Aku “Hidup” Buat Mereka Hidup

When you buy something from an independent artist, you are buying more than an object (or a video, or a book, or a story). You are buying hundreds of hours of experimentation and thousands of failures.

You are buying days, weeks, months, years of frustration and moments of pure joy.

You aren’t just buying a thing. You are buying a piece of heart, part of a soul, a private moment in someone’s life.

Most importantly, you are buying that artist more time to do something they are truly passionate about; something that makes all of the above worth the fear and the doubt; something that puts the life into the living.


Rebekah Joy Plett

hand

Sebelum serius berbasah ria dengan pewarnaan kain teknik shibori, aku belajar membuat decoupage, namun aku merasa tidak telaten dengan kerajinan itu. Jadi setelah mengikuti workshop shibori, aku merasa klop dan berniat mengetahui tentang teknik-teknik shibori, aku semakin mengerti bahwa suatu pekerjaan seni itu butuh ketelatenan, kesabaran dan latihan terus menerus.

Untuk teknik mokume, aku mesti rela menjelujur semua pola yang aku buat dan menarik kuat-kuat setiap jelujuran yang sudah dibuat. Demikian juga untuk teknik yanagi yang unik, yang menghasilkan pola-pola garis seperti gurat pada batang pohon, kain mesti digulung kuat dengan tali dan ditarik kuat-kuat.

Selebihnya, di awal belajar shibori, aku yang ga sabaran ini, selalu ingin cepat-cepat membuka ikatan shibori saat sudah kering, tapi ternyata salah satu resep rahasianya agar tie-dye atau pewarnaan ini makin menyerap, mesti dikeringkan beberapa hari, tanpa sinar matahari untuk hasil yang lebih baik.

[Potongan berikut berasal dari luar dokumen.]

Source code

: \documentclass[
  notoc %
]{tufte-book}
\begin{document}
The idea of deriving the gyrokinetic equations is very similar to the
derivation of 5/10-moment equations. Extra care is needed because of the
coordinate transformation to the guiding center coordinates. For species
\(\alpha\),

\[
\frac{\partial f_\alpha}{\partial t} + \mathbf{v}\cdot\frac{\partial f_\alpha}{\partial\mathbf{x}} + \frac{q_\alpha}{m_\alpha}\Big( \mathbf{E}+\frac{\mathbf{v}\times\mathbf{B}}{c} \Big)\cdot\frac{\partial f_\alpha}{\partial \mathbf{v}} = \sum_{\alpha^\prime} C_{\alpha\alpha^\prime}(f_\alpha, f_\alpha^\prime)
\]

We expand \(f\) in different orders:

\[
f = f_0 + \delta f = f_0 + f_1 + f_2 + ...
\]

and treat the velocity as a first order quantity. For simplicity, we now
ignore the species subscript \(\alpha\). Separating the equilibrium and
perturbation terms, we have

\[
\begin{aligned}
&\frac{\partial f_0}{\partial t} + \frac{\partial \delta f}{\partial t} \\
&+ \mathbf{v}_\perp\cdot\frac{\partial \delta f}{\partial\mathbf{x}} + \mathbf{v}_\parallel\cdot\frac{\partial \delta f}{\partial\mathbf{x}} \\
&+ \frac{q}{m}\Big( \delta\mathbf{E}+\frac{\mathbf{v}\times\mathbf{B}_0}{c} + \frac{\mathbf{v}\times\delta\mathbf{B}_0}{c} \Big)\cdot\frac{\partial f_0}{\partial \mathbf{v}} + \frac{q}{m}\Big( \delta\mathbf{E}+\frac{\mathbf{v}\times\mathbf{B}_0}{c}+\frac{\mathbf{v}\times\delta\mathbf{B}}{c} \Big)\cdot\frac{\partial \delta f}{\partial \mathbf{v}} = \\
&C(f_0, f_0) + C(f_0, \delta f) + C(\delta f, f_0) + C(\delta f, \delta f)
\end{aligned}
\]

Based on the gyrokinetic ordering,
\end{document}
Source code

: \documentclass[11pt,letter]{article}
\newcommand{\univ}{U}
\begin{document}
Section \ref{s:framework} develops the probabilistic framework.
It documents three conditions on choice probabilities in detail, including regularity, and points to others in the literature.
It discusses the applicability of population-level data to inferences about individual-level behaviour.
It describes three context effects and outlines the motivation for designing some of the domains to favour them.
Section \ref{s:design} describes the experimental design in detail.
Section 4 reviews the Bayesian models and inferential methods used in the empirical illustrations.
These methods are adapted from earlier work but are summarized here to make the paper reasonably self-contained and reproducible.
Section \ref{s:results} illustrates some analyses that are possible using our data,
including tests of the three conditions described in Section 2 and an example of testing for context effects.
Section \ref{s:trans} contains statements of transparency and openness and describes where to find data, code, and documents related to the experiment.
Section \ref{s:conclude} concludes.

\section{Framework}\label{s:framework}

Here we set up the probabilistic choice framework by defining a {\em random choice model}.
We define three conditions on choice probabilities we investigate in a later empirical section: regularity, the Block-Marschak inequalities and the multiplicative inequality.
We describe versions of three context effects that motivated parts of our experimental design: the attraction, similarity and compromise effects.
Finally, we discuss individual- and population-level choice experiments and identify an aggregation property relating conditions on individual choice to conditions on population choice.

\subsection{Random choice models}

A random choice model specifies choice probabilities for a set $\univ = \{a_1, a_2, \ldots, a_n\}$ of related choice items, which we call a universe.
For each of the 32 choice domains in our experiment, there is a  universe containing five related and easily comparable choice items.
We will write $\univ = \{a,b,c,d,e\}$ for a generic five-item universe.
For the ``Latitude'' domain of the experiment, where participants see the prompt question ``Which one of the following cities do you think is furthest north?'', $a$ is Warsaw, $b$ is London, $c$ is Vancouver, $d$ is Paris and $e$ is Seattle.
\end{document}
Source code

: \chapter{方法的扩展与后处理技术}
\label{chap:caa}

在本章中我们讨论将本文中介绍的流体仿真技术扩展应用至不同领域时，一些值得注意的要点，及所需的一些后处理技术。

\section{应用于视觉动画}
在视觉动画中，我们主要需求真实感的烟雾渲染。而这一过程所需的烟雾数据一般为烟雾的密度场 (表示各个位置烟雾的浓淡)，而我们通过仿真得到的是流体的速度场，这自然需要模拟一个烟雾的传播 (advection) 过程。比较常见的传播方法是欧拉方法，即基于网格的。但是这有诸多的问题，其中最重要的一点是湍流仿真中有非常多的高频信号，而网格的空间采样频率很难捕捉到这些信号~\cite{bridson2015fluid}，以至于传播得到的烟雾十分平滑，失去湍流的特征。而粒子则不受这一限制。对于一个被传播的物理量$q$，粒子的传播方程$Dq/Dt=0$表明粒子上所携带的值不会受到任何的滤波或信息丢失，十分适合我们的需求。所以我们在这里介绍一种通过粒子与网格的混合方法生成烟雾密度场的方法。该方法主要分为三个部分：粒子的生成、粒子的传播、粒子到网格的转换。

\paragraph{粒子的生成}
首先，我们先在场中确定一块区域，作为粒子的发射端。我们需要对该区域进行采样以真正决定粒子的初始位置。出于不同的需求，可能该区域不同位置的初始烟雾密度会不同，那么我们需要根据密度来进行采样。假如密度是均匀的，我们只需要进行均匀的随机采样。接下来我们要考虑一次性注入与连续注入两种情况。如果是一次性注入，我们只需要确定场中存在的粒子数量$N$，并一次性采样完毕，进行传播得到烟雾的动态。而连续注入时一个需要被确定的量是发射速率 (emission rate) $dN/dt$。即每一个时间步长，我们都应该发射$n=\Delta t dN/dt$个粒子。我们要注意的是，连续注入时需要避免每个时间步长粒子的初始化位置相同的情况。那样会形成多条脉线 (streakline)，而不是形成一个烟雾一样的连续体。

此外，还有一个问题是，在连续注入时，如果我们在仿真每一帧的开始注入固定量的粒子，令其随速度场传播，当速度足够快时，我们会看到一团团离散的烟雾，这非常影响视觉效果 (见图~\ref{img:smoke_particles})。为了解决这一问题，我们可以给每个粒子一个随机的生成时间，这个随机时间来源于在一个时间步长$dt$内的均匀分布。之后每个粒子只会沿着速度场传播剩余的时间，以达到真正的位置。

Belajar shibori juga mau belajar kotor atau belepotan karena walau sudah menggunakan sarung tangan, pasti ada aja sarung tangan yang “bocor halus” macam ban mobil aja, akibatnya ya seperti gambar di atas. Belum lagi setelah itu mesti siap membersihkan kamar mandi dan ember-ember serta peralatan dari sisa-sisa pewarna, yang saat ini masih menggunakan bahan kimia naptol dan procion.

Lalu….saat menetapkan harga, orang bilang eh kok mahal ya, cuma kain 2 kali 1 meter aja ? Nah kalau mau dibilang, aku ini bukan orang yang tegaan, sungguh, di awal mulai menjual produk seni shibori ini, aku ya survei dulu lah sama “guru-guru” ku, aku juga sempat nanya, “emang ada yang mau beli harga segitu ?” eh ada dong, begitu jawabnya, bahkan kalau pakai pewarna alami, yang proses celupnya selapis demi selapis, itu harganya bisa 2 sampai 3 kali lipat dari kain shibori pewarna kimia. Jegluk. Ngiler tapi belum tahan ngikuti proses pembuatannya.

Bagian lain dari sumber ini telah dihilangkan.